In a screen for genes that modify growth, Colombani et al. identified slimfast, a gene encoding a protein that transports amino acids into cells. Lowering the amount of slimfast in Drosophila's fat-body cells mimicked nutrient deprivation in only these cells, yet it triggered a widespread response: the development of fly larvae was delayed and, even though food intake was normal, the flies were born small and lean, with little wings.

Cells can limit their growth by turning off enzymes such as PI3K. And when flies are fed amino-acid-free food, this is exactly what happens. But individual cells grown in the absence of amino acids don't switch off PI3K, suggesting that amino-acid availability is not sensed at the cellular level, but by some central sensor. Could that sensor be the fat body?

Indeed, Colombani et al. show that an amino-acid shortage in the fat body suffices to suppress PI3K activity in the fly's peripheral tissues. They propose that the fly's fat body is its nutrient sensor — which, presumably by the secretion of hormones, adjusts fly size according to food availability.

Marie-Thérèse Heemels

Astrophysics: Lost lithium

Preprint at <http://arXiv.org/astro-ph/0309480> (2003)

Light elements such as deuterium, helium and lithium were created in the furnace of the early Universe. Since then, they have been slowly consumed in stars. Only in old, slowly simmering stars and tenuous gas clouds has the relative quantity apparently remained more or less unchanged.

But old stars have lost more lithium than astronomers thought, according to Alain Coc and colleagues. Using the latest tally of atoms in the Universe, calculated from observations of the cosmic microwave background radiation, and updated estimates of nuclear reaction rates inside stars, Coc et al. predicted how much lithium they should see. Only a third of this amount is evident in old stars.

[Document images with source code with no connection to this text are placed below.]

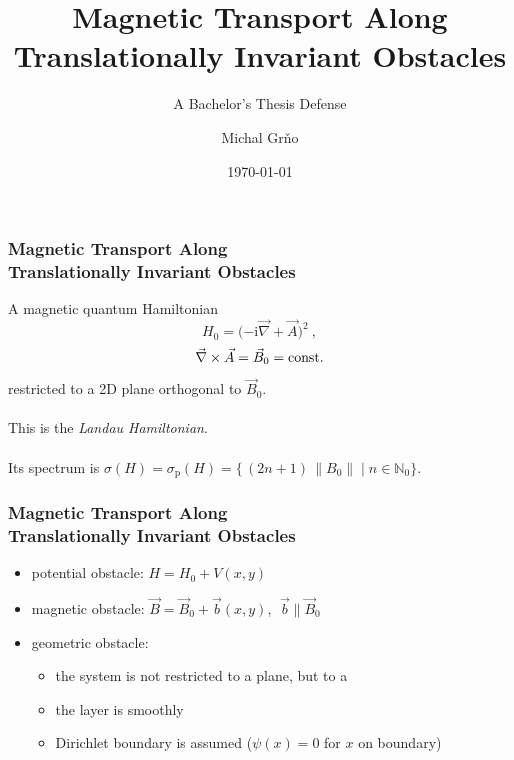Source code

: \documentclass{beamer}
\title[Magnetic Transport]{Magnetic Transport Along \\ Translationally Invariant Obstacles}
\subtitle{A Bachelor's Thesis Defense}
\author{Michal Grňo}
\date{\today}
\renewcommand{\i}{\ensuremath{\mathrm i}}
\newcommand{\N}{\ensuremath{\mathbb N}}
\begin{document}
\begin{frame}
    \titlepage
\end{frame}

\begin{frame}
    \frametitle{Magnetic \color{gray} Transport Along \\ Translationally Invariant Obstacles}
    \pause
    A magnetic quantum Hamiltonian
    \begin{equation*}
        H_0 = \big({ -\i\vec\nabla + \vec A }\big)^2 \: ,
    \end{equation*}
    \pause\vspace{-\baselineskip}
    \begin{equation*}
        \vec\nabla \times \vec A = \vec B_0 = \text{const.}
        \vspace{5pt}
    \end{equation*}
    \pause
    restricted to a 2D plane orthogonal to $\vec B_0$.
    \\\phantom{.}\\
    \pause
    This is the \textit{Landau Hamiltonian}.
    \\\phantom{.}\\
    \pause
    Its spectrum is $\sigma(H) = \sigma_{\mathrm p}(H) = \Big\{ \, (2n+1) \, \lVert B_0\rVert \;\Big|\; n \in \N_0 \Big\}$.
\end{frame}

\begin{frame}
    \frametitle{{\color{gray}Magnetic Transport Along \\ Translationally Invariant} Obstacles}
    \begin{itemize}
        \pause
        \item potential obstacle: $H = H_0 + V(x,y)$
        \pause
        \item magnetic obstacle: $\vec B = \vec B_0 + \vec b(x,y)$\pause, $\; \vec b \parallel \vec B_0$
        \pause
        \item geometric obstacle:
        \begin{itemize}
            \item the system is not restricted to a plane, but to a 
            \pause
            \item the layer is smoothly 
            \pause
            \item Dirichlet boundary is assumed ($\psi(x) = 0$ for $x$ on boundary)
        \end{itemize}
    \end{itemize}
\end{frame}
\end{document}
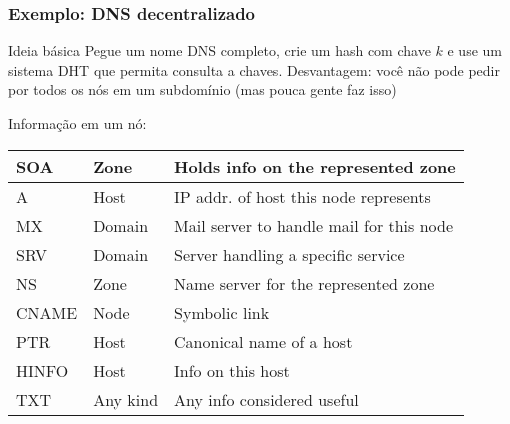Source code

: \documentclass[Ligatures=TeX,table,brazil,svgnames,usetotalslideindicator,compress,10pt]{beamer}
\begin{document}
\begin{frame}
  \frametitle{Exemplo: DNS decentralizado}
  \begin{block}{Ideia básica}
    Pegue um nome DNS completo, crie um hash com chave $k$ e use um sistema DHT que permita consulta a chaves. \alert{Desvantagem:} você não pode pedir por todos os nós em um subdomínio (mas pouca gente faz isso)
  \end{block}

  \begin{block}{Informação em um nó:}
    \footnotesize
    \renewcommand{\arraystretch}{1.2}
    \begin{center}
      \begin{tabular}{|l|l|l|}\hline
        SOA & Zone & Holds info on the represented zone \\ \hline
        A & Host & IP addr. of host this node represents \\ \hline
        MX & Domain & Mail server to handle mail for this node \\ \hline
        SRV & Domain & Server handling a specific service \\ \hline
        NS & Zone & Name server for the represented zone \\ \hline
        CNAME & Node & Symbolic link  \\ \hline
        PTR & Host & Canonical name of a host \\ \hline
        HINFO & Host & Info on this host \\ \hline
        TXT & Any kind & Any info considered useful \\ \hline
      \end{tabular}
    \end{center}

  \end{block}

\end{frame}
\end{document}
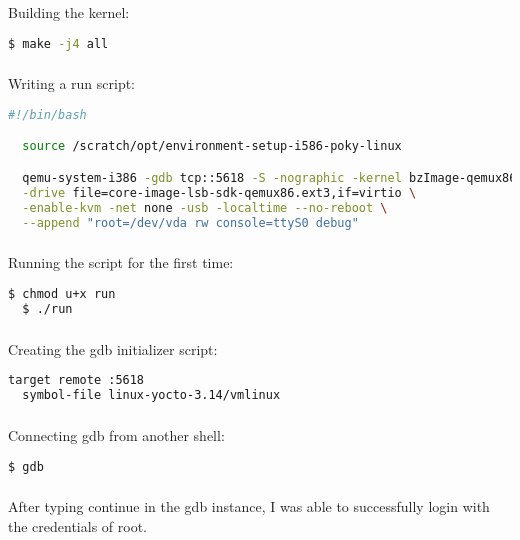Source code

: \documentclass[10pt,draftclsnofoot,onecolumn]{IEEEtran}
\begin{document}
\subsubsection{}
Building the kernel:
\begin{lstlisting}[language=bash]
  $ make -j4 all
\end{lstlisting}

\subsubsection{}
Writing a run script:
\begin{lstlisting}[language=bash]
  #!/bin/bash

  source /scratch/opt/environment-setup-i586-poky-linux

  qemu-system-i386 -gdb tcp::5618 -S -nographic -kernel bzImage-qemux86.bin \
  -drive file=core-image-lsb-sdk-qemux86.ext3,if=virtio \
  -enable-kvm -net none -usb -localtime --no-reboot \
  --append "root=/dev/vda rw console=ttyS0 debug"
\end{lstlisting}

\subsubsection{}
Running the script for the first time:
\begin{lstlisting}[language=bash]
  $ chmod u+x run
  $ ./run
\end{lstlisting}

\subsubsection{}
Creating the gdb initializer script:
\begin{lstlisting}[language=bash]
  target remote :5618
  symbol-file linux-yocto-3.14/vmlinux
\end{lstlisting}

\subsubsection{}
Connecting gdb from another shell:
\begin{lstlisting}[language=bash]
  $ gdb
\end{lstlisting}

\subsubsection{}
After typing continue in the gdb instance, I was able to successfully login with the credentials of root.
\end{document}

In contrast, deuterium — which is far more easily destroyed — has not changed much in abundance over the Universe's lifespan. The authors suggest that the estimated nuclear reaction rates for lithium may have to be revised.

Joanne Baker

Cell biology: It's the old story of yeast

Science 301, 1908–1911 (2003)

The incidence of cancer increases with age. And genomic instability is thought to contribute to tumour development. Are the two connected? From studies on baker's yeast, Michael A. McMurray and Daniel E. Gottschling have evidence that they may be.

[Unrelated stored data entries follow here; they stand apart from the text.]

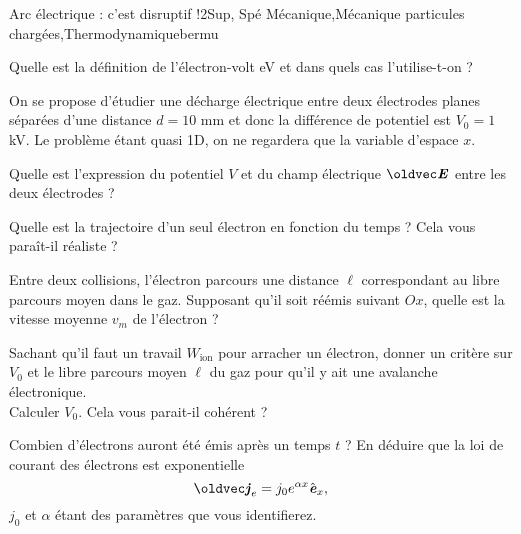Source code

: 
\begin{exercise}{Arc électrique : c'est disruptif !}{2}{Sup, Spé}
{Mécanique,Mécanique particules chargées,Thermodynamique}{bermu}

\begin{questions}
\questioncours Quelle est la définition de l'électron-volt eV et dans quels cas l'utilise-t-on ?

\begin{EnvUplevel}
On se propose d'étudier une décharge électrique entre deux électrodes planes séparées d'une distance $d = 10$ mm et donc la différence de potentiel est $V_0 = 1$ kV. Le problème étant quasi 1D, on ne regardera que la variable d'espace $x$.
\end{EnvUplevel}

\question Quelle est l'expression du potentiel $V$ et du champ électrique $\vE$ entre les deux électrodes ?

\question Quelle est la trajectoire d'un seul électron en fonction du temps ? Cela vous paraît-il réaliste ?


\question Entre deux collisions, l'électron parcours une distance $\ell$ correspondant au libre parcours moyen dans le gaz. Supposant qu'il soit réémis suivant $Ox$, quelle est la vitesse moyenne $v_m$ de l'électron ?


\question Sachant qu'il faut un travail $W_\text{ion}$ pour arracher un électron, donner un critère sur $V_0$ et le libre parcours moyen $\ell$ du gaz pour qu'il y ait une avalanche électronique. \\
Calculer $V_0$. Cela vous parait-il cohérent ?

\question Combien d'électrons auront été émis après un temps $t$ ? En déduire que la loi de courant des électrons est exponentielle
$$\vj_e = j_0 e^{\alpha x}\ve_x,$$
$j_0$ et $\alpha$ étant des paramètres que vous identifierez.



\end{questions}
\end{exercise}

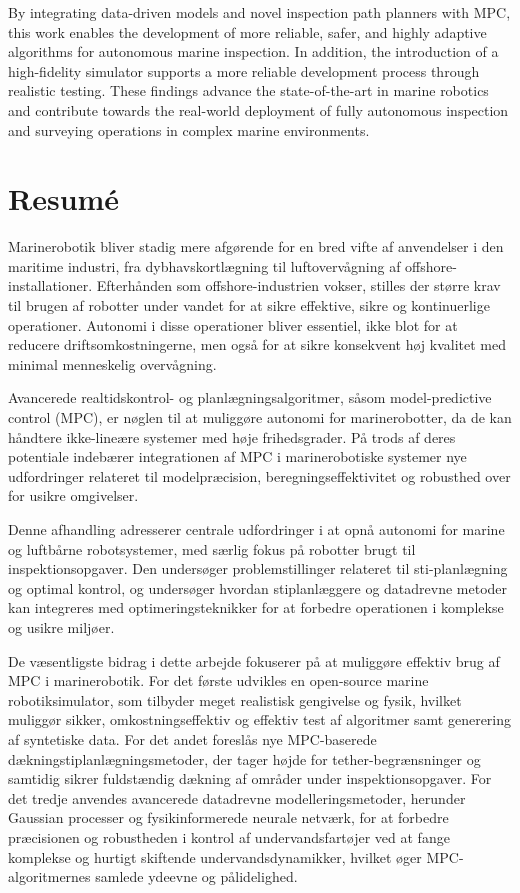 By integrating data-driven models and novel inspection path planners with MPC, this work enables the development of more reliable, safer, and highly adaptive algorithms for autonomous marine inspection. In addition, the introduction of a high-fidelity simulator supports a more reliable development process through realistic testing. These findings advance the state-of-the-art in marine robotics and contribute towards the real-world deployment of fully autonomous inspection and surveying operations in complex marine environments.

\newpage

\chapter*{Resum\'e}
Marinerobotik bliver stadig mere afgørende for en bred vifte af anvendelser i den maritime industri, fra dybhavskortlægning til luftovervågning af offshore-installationer. Efterhånden som offshore-industrien vokser, stilles der større krav til brugen af robotter under vandet for at sikre effektive, sikre og kontinuerlige operationer. Autonomi i disse operationer bliver essentiel, ikke blot for at reducere driftsomkostningerne, men også for at sikre konsekvent høj kvalitet med minimal menneskelig overvågning.

Avancerede realtidskontrol- og planlægningsalgoritmer, såsom model-predictive control (MPC), er nøglen til at muliggøre autonomi for marinerobotter, da de kan håndtere ikke-lineære systemer med høje frihedsgrader. På trods af deres potentiale indebærer integrationen af MPC i marinerobotiske systemer nye udfordringer relateret til modelpræcision, beregningseffektivitet og robusthed over for usikre omgivelser.

Denne afhandling adresserer centrale udfordringer i at opnå autonomi for marine og luftbårne robotsystemer, med særlig fokus på robotter brugt til inspektionsopgaver. Den undersøger problemstillinger relateret til sti-planlægning og optimal kontrol, og undersøger hvordan stiplanlæggere og datadrevne metoder kan integreres med optimeringsteknikker for at forbedre operationen i komplekse og usikre miljøer.

De væsentligste bidrag i dette arbejde fokuserer på at muliggøre effektiv brug af MPC i marinerobotik. For det første udvikles en open-source marine robotiksimulator, som tilbyder meget realistisk gengivelse og fysik, hvilket muliggør sikker, omkostningseffektiv og effektiv test af algoritmer samt generering af syntetiske data. For det andet foreslås nye MPC-baserede dækningstiplanlægningsmetoder, der tager højde for tether-begrænsninger og samtidig sikrer fuldstændig dækning af områder under inspektionsopgaver. For det tredje anvendes avancerede datadrevne modelleringsmetoder, herunder Gaussian processer og fysikinformerede neurale netværk, for at forbedre præcisionen og robustheden i kontrol af undervandsfartøjer ved at fange komplekse og hurtigt skiftende undervandsdynamikker, hvilket øger MPC-algoritmernes samlede ydeevne og pålidelighed.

A common measure of yeast lifespan is the number of daughter cells a mother cell produces before dying. McMurray and Gottschling isolated successive daughter cells over the entire lifespan of a mother, and looked for the presence of an indicator of genomic instability in certain marker genes. That indicator — 'loss of heterozygosity' — was more common in daughter cells from older mother cells than in those from younger ones, apparently because of an increased rate of chromosome breaks. Once loss of heterozygosity was detected, it occurred at greater frequencies in subsequent progeny. So there seems to be a switch, thrown late in life, that makes the yeast genome more unstable, and it is on a clock that is distinct from the clock that determines yeast lifespan.

The authors speculate that ageing mother cells may accumulate damaged proteins that are less able to repair damaged DNA. But whether similar mechanisms contribute to the age-related increased occurrence of human cancers is, of course, another matter.